We’ve talked about the patents Google bought from IBM, but we’ve been guessing at to the value and usefulness of those patents. An analysis by IPVision, which
makes patent-analyzing software, suggests that the patents won’t be much of a sword or a shield in the IP cold war against Apple and Microsoft regarding its Android OS. The key to defensive value in patents is bundling groups of patents together to cover as many facets of a device as possible. With the rise in mobile computing litigation, patent poor companies like Google have been increasingly desperate to assert themselves. IPVision doesn’t think that the IBM patents will help much – but that doesn’t mean there aren’t other uses for that IP. Could it be that maybe, just maybe, Google wants to innovate and needed some IP rights to achieve its goal?
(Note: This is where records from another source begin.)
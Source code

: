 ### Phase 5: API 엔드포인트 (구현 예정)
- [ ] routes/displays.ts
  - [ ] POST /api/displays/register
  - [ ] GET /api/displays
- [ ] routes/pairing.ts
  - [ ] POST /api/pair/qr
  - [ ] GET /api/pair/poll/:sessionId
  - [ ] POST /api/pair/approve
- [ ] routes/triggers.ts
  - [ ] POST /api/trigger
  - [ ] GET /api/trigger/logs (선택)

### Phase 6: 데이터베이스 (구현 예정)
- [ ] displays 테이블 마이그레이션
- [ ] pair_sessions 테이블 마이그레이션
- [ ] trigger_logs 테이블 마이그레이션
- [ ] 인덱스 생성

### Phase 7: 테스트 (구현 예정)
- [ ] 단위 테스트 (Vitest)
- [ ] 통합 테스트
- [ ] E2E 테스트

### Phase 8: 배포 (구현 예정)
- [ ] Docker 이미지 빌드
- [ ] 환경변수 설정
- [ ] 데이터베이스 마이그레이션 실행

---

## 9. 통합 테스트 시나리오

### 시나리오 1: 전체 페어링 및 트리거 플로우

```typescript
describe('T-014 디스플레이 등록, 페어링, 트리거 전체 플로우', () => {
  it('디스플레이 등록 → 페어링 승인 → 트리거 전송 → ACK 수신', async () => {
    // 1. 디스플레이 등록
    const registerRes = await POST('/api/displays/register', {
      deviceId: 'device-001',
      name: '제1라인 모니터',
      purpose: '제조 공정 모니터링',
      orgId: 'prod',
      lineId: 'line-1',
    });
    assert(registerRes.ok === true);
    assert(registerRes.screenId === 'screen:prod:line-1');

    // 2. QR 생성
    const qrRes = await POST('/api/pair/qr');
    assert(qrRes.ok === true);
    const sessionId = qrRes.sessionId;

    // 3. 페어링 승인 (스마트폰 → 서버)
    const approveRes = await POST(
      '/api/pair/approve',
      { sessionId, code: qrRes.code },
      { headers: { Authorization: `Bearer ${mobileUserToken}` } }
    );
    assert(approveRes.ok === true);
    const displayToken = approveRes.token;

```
All that IP litigation has not been without results. Apple has blocked sale of Samsung devices in much of Europe, and Microsoft has won millions in licensing fees (including from Samsung), just to use Google’s quote unquote free Android OS.
Google’s patent portfolio is growing, but is still leagues behind bluebloods like Microsoft or Apple. Google certainly has the money to ramp up R & D, which I don’t even need to google to find out, but developing technology and protecting takes time, and a degree of luck.
According to Technologyreview.com:
At first glance, the patents Google bought from IBM look good. The U.S. patent office maintains a set of subject categories used to sort patents, and most of those acquired from IBM spread across the “700 series,” where new software ideas and techniques are to be found.
Google’s prior patent portfolio is still mostly related its breach and butter business: database and information retrieval techniques. Buying the IBM patents was supposed to extend Google’s reach, but probably even more so to protect it from lawsuits. The IBM patents, according to Hoo-Min Toong, cofounder of IPVision, seem to be “one-off patents” that mostly aren’t related to one another, and are therefore much less valuable. Instead of a wall, Google may have bought bricks without mortar. Toong says that many of Apple and Microsoft’s patents built off of the IBM patents, but that it would take a lot of doing for Google to assert that they infringed on its IBM trove.
As I discussed last week, there are other options in the mobile computing patent world. Google could look to buy patents from declining companies like Nokia or RIM, but the key remains looking to what’s next. Google may be on the defensive now, but in ten years, they could be a has been like Yahoo, if they don’t innovate and adapt.